(Records drawn from a dataset)
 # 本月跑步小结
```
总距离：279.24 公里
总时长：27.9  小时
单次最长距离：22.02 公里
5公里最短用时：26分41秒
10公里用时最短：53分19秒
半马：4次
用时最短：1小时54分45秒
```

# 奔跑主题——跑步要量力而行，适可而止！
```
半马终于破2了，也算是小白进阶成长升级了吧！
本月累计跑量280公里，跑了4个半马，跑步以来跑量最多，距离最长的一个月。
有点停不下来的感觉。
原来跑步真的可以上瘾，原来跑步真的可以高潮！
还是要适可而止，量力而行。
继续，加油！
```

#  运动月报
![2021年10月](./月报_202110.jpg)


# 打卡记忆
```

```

Instructions for the task:
Take the data above and reproduce it exactly.

Solution to this task:
 # 本月跑步小结
```
总距离：279.24 公里
总时长：27.9  小时
单次最长距离：22.02 公里
5公里最短用时：26分41秒
10公里用时最短：53分19秒
半马：4次
用时最短：1小时54分45秒
```

# 奔跑主题——跑步要量力而行，适可而止！
```
半马终于破2了，也算是小白进阶成长升级了吧！
本月累计跑量280公里，跑了4个半马，跑步以来跑量最多，距离最长的一个月。
有点停不下来的感觉。
原来跑步真的可以上瘾，原来跑步真的可以高潮！
还是要适可而止，量力而行。
继续，加油！
```

#  运动月报
![2021年10月](./月报_202110.jpg)


# 打卡记忆
```

```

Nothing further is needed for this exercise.